Konnte keine Berufstätigkeit ausgeübt werden, bestand demzufolge „Anspruch auf Zahlung eines Pflegegeldes in der Höhe des Betrages, der einer Pflegekraft zu zahlen wäre, sowie auf Entschädigung für die durch die Übernahme der Pflege entstehende Minderung des Rentenanspruchs“ (2. Durchführungsbestimmung vom 27. Februar 1975, Gesetzblatt der Deutschen Demokratischen Republik Teil I, Nr. 21).
Wir fragen die Bundesregierung:
Fragen5
Für wie viele – heute noch lebende – Mütter oder Väter kam zu DDR-Zeiten die Regelung zum Rentenanspruch bei Pflege von impfgeschädigten Kindern zur Anwendung?

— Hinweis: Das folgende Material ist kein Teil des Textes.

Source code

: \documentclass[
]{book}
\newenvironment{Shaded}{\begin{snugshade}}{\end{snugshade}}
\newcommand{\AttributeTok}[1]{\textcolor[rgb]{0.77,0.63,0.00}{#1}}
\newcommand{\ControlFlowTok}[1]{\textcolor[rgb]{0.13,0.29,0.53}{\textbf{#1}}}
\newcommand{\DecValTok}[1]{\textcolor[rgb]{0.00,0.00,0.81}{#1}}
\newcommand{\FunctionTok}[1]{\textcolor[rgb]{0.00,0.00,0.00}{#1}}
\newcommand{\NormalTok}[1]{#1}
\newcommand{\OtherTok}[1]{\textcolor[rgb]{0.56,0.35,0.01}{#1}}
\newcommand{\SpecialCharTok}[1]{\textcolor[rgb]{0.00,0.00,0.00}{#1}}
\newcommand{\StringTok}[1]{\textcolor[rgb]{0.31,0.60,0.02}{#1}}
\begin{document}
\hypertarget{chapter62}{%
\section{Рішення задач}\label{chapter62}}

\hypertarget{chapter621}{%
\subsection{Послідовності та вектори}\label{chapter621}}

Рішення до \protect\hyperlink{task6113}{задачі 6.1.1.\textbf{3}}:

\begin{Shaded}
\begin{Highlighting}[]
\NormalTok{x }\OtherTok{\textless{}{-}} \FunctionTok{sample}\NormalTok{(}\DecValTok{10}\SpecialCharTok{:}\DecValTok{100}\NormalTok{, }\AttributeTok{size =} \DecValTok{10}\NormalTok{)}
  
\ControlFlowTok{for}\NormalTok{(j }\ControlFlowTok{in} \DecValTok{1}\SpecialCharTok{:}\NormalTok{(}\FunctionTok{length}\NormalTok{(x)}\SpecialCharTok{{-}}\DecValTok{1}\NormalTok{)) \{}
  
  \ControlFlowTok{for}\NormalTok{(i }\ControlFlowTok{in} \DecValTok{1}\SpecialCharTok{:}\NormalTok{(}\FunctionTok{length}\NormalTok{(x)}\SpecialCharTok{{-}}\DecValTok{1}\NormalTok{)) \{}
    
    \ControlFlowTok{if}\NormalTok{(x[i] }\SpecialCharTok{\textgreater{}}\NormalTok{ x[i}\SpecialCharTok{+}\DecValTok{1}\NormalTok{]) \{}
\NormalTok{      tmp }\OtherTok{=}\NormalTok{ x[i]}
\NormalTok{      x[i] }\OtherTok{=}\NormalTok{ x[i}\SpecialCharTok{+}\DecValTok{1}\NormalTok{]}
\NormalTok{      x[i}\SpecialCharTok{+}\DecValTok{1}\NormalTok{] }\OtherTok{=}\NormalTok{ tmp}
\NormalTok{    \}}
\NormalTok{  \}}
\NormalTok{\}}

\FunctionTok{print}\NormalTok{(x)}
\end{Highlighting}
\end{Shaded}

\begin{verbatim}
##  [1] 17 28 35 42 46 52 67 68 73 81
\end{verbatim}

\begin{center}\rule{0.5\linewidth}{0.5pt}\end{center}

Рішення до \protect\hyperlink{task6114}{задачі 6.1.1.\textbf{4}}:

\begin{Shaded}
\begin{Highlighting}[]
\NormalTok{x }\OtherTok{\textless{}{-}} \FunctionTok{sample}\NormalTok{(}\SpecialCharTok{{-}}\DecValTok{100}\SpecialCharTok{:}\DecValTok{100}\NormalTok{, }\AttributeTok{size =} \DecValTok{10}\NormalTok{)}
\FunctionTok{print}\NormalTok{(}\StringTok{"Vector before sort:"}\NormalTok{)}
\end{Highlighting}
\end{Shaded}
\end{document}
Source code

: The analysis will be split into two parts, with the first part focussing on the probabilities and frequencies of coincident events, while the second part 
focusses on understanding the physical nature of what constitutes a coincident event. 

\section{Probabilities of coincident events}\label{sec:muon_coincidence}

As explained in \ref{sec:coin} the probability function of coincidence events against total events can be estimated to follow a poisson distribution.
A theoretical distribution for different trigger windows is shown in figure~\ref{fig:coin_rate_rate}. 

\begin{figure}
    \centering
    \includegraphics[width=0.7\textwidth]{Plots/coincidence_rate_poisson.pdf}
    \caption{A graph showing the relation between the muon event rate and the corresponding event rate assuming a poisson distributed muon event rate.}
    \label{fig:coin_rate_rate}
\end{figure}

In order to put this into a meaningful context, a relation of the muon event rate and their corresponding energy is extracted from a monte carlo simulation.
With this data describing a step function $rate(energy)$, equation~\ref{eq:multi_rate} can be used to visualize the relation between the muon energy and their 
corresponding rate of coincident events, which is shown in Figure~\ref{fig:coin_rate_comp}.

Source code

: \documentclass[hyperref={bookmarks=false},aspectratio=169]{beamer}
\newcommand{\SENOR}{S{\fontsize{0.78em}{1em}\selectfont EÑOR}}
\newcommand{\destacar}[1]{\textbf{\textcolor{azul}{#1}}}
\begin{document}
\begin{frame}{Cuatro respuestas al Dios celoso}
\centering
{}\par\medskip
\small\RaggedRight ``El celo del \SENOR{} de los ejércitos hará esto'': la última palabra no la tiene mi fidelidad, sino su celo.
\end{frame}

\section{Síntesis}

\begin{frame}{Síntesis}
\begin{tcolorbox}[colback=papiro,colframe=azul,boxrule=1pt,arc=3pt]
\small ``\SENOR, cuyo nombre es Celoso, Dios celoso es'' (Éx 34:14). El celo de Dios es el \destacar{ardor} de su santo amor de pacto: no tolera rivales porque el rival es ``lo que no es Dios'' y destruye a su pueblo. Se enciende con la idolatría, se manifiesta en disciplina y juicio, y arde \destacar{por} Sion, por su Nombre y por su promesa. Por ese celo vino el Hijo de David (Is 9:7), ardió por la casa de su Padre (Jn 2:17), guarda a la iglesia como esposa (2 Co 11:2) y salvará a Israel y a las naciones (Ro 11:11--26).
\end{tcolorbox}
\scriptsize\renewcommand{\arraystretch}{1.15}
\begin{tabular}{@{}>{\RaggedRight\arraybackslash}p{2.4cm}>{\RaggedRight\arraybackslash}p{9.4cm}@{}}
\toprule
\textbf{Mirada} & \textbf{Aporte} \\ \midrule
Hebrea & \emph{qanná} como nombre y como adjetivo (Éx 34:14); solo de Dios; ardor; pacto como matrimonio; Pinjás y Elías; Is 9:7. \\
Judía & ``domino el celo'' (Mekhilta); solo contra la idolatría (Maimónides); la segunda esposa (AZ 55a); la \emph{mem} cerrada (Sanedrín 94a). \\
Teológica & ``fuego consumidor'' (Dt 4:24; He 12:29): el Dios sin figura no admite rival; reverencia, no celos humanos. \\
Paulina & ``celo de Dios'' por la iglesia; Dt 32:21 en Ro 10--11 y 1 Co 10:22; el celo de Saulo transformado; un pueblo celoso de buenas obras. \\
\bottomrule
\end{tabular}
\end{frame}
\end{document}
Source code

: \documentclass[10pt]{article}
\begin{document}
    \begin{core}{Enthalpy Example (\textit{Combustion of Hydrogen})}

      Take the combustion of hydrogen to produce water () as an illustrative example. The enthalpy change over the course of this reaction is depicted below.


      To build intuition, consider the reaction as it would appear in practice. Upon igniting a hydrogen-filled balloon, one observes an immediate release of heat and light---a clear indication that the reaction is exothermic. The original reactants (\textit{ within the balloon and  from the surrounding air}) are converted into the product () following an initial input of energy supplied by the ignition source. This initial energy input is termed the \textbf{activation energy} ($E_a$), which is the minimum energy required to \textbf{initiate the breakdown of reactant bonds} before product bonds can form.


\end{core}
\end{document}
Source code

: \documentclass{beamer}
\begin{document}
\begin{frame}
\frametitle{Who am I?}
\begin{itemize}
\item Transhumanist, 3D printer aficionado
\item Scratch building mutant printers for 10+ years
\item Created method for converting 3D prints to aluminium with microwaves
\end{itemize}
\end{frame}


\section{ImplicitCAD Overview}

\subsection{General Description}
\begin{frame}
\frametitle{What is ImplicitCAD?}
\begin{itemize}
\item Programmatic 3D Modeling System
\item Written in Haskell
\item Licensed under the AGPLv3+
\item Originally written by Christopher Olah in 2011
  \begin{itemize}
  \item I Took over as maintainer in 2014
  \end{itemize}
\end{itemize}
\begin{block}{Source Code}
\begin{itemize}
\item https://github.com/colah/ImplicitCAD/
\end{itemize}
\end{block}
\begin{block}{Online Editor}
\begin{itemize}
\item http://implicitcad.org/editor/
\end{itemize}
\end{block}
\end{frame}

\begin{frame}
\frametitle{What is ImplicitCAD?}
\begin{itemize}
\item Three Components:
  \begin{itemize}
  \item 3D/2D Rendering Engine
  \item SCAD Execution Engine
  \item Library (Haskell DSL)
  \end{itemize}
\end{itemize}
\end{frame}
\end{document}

Wie viele Mütter oder Väter haben Anwartschaften erworben, die erst nach 1990 zum Tragen gekommen wären?
Wie wird seit 1997 – nach Auslaufen der Übergangsbestimmungen der Rentenüberleitung – mit den erworbenen Anwartschaften für die Pflege von impfgeschädigten Kindern verfahren?
Ist die Bundesregierung der Meinung, dass im Falle eines Impfschadens der Staat besonders in der Pflicht steht – und das nicht nur in Bezug auf die soziale Absicherung der oder des Geschädigten sondern auch der betreuenden Eltern?
Welche Überlegungen hat die Bundesregierung, um für diese (vermutlich kleine) Gruppe von vorwiegend Frauen, die zum Teil über Jahrzehnte Pflegearbeit geleistet haben bzw. leisten, eine gerechte Rentenberechnung herbeizuführen?